### WHAT IS REQUIRED
Quote exactly the lines running from the line with "- Enable Supabase Realtime" to the end of the entries, including both, and nothing else.

[Records drawn from a dataset]
---*---

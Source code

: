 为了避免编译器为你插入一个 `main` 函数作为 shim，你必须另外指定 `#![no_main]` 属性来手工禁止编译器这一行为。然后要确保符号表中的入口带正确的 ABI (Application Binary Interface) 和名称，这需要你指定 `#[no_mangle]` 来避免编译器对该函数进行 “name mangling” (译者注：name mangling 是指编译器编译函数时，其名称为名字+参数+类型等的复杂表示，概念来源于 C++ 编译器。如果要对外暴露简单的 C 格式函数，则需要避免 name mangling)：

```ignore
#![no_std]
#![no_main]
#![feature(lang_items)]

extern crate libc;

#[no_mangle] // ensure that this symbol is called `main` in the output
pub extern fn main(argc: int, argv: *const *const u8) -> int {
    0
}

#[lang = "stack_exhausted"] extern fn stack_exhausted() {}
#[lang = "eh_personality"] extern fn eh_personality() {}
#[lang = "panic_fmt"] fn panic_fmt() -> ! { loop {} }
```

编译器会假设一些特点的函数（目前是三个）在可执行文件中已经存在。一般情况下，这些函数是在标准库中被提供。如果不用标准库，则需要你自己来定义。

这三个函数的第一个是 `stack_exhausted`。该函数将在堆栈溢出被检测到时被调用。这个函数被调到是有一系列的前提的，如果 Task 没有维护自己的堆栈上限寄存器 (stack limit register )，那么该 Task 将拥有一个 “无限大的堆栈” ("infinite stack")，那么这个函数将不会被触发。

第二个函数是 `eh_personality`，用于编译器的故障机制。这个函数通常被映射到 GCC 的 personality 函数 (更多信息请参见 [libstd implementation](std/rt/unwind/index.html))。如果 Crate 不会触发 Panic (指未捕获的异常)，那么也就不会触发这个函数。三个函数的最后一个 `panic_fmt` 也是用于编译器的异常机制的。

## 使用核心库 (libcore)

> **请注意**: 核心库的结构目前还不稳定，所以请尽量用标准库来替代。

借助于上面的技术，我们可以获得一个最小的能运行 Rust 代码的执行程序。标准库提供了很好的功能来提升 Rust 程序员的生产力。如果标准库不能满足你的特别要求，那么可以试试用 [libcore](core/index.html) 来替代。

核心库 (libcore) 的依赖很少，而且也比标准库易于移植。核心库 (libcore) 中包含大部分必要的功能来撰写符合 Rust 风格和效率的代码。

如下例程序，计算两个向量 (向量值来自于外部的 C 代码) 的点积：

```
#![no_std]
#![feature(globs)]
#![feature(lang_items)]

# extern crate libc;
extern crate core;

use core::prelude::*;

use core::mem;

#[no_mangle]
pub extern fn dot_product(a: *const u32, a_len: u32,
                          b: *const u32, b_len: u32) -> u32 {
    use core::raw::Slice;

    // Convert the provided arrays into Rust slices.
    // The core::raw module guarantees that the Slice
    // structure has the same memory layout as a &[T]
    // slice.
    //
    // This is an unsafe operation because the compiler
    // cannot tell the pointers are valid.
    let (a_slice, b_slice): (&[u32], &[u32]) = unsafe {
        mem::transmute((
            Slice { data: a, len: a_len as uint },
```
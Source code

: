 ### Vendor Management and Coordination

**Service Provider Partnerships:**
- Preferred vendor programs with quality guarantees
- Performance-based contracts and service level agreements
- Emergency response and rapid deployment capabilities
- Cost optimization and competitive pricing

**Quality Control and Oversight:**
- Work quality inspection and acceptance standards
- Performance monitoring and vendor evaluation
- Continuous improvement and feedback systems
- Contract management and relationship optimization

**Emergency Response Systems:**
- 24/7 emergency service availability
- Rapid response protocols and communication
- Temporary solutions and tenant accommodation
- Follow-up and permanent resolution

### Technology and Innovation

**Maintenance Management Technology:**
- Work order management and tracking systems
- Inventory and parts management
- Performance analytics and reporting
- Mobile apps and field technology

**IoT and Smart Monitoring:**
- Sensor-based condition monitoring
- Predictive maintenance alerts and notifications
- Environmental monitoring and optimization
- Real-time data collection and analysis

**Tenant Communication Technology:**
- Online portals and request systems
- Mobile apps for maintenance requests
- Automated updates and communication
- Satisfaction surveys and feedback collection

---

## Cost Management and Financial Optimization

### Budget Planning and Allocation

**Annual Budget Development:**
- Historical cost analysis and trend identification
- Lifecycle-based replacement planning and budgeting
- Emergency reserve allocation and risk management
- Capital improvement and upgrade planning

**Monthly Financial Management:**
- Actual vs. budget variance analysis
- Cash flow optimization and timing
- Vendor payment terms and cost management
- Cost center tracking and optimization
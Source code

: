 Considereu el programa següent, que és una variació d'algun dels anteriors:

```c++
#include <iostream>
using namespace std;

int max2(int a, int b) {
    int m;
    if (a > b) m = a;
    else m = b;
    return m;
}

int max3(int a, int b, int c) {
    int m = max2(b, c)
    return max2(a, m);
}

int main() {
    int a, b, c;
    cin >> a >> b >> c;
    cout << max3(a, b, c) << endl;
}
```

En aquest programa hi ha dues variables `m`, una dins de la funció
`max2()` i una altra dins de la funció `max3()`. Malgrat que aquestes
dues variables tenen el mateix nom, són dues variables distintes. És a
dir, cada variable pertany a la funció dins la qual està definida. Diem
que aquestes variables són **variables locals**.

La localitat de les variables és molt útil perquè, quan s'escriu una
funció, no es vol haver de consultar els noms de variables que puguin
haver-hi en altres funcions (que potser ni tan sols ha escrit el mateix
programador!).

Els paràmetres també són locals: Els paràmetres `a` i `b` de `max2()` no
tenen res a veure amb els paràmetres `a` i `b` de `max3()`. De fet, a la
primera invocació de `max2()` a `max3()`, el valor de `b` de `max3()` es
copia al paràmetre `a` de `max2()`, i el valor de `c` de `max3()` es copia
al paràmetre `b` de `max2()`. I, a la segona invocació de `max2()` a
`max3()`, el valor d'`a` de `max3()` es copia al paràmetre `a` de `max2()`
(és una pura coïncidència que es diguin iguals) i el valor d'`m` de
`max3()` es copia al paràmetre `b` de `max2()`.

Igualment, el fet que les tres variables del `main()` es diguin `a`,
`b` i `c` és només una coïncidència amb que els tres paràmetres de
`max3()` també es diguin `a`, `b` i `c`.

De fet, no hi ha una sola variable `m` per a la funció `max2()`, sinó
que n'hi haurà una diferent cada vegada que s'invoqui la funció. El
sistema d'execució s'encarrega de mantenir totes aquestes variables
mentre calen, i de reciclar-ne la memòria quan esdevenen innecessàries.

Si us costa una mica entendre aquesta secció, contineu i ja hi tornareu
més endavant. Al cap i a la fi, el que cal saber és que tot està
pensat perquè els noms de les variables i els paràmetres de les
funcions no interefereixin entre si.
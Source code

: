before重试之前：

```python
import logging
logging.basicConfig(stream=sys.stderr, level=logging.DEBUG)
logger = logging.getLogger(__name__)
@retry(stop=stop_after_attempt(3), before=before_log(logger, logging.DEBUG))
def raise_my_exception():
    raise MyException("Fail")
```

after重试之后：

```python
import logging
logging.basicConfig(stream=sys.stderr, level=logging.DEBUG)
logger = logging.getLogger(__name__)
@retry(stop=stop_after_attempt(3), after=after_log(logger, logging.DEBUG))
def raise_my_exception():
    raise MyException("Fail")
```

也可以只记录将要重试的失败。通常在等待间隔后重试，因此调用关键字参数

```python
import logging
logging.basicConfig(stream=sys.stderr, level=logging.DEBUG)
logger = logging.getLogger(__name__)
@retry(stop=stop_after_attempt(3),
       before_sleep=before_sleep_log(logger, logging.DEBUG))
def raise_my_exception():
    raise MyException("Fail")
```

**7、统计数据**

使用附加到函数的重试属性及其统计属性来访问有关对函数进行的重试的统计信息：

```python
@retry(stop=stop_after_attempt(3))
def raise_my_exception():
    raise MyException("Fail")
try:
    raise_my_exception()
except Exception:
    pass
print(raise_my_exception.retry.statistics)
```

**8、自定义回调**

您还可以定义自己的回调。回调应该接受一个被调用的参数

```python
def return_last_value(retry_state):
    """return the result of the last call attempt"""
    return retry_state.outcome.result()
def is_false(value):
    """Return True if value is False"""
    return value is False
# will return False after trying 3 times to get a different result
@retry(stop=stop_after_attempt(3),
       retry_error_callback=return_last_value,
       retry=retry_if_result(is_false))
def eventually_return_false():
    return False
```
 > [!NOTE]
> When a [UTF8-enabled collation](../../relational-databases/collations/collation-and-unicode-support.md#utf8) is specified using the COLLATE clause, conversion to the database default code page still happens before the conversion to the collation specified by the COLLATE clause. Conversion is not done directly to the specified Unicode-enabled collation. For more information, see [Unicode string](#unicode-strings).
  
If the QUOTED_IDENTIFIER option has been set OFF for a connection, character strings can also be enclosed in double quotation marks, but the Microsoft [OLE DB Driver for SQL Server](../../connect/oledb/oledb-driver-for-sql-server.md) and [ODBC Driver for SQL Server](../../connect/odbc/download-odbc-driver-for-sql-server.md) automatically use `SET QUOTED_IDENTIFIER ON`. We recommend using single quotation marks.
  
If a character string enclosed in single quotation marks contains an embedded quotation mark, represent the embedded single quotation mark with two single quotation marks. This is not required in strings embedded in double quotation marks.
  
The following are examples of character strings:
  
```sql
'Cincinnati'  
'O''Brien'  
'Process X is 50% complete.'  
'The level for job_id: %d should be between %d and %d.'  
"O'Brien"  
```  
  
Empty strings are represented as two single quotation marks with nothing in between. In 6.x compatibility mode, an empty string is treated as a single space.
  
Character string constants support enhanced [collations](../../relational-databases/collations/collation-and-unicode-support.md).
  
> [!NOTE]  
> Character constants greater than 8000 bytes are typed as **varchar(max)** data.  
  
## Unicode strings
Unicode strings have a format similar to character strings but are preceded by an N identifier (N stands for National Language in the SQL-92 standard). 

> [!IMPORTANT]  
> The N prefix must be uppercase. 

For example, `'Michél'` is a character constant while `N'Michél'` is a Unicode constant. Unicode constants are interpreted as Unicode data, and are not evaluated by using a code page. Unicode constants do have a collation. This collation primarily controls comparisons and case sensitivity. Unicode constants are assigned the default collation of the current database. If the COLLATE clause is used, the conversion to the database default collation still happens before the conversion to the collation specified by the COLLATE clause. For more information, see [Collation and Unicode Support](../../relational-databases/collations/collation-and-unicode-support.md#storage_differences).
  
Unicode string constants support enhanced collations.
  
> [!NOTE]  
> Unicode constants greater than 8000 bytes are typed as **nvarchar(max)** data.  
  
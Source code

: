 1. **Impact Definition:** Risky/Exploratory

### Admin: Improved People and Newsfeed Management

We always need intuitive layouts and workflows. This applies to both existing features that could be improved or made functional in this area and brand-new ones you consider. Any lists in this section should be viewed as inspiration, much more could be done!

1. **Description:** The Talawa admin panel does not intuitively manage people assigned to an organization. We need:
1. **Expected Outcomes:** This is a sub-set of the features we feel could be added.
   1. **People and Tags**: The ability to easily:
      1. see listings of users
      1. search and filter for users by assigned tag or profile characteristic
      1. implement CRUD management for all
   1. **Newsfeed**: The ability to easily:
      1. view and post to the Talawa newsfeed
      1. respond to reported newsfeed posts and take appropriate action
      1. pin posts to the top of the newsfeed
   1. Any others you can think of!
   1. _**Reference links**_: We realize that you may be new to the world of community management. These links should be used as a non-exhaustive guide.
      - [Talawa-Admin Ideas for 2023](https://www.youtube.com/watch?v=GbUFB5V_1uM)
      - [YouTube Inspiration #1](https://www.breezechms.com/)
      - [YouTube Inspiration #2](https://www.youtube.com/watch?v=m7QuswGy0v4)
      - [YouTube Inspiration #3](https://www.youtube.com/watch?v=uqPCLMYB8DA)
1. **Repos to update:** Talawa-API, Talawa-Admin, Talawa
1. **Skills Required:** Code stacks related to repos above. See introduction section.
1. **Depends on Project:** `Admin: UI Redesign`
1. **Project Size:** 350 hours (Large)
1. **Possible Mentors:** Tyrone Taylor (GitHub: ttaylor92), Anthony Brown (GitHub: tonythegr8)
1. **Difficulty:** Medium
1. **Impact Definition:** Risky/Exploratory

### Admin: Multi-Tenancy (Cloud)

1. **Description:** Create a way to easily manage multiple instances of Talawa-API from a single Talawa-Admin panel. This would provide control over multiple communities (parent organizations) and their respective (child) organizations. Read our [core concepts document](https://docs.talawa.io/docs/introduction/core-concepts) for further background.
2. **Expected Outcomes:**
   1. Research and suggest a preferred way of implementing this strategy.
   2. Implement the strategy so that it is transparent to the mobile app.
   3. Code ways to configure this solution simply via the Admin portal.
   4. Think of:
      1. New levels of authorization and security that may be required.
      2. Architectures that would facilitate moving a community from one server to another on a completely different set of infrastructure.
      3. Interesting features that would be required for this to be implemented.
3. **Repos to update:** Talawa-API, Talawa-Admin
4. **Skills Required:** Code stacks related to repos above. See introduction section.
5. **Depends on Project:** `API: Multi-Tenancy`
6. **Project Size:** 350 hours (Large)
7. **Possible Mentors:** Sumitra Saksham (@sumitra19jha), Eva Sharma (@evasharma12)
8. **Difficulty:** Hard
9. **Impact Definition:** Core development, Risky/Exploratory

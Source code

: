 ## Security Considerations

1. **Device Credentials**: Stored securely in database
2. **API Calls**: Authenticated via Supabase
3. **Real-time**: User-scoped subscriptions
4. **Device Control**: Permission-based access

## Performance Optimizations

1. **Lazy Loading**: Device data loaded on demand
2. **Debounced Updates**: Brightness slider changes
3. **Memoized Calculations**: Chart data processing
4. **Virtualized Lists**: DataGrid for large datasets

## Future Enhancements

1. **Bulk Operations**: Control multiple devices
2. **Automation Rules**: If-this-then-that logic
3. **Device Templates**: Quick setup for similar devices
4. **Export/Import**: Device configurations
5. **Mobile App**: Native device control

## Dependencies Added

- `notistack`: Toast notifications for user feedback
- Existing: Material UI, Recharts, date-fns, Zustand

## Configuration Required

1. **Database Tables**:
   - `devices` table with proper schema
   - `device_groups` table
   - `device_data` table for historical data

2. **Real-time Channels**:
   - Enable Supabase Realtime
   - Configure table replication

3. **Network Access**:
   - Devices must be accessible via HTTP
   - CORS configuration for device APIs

---*---

### RESPONSE AREA
   - Enable Supabase Realtime
   - Configure table replication

3. **Network Access**:
   - Devices must be accessible via HTTP
   - CORS configuration for device APIs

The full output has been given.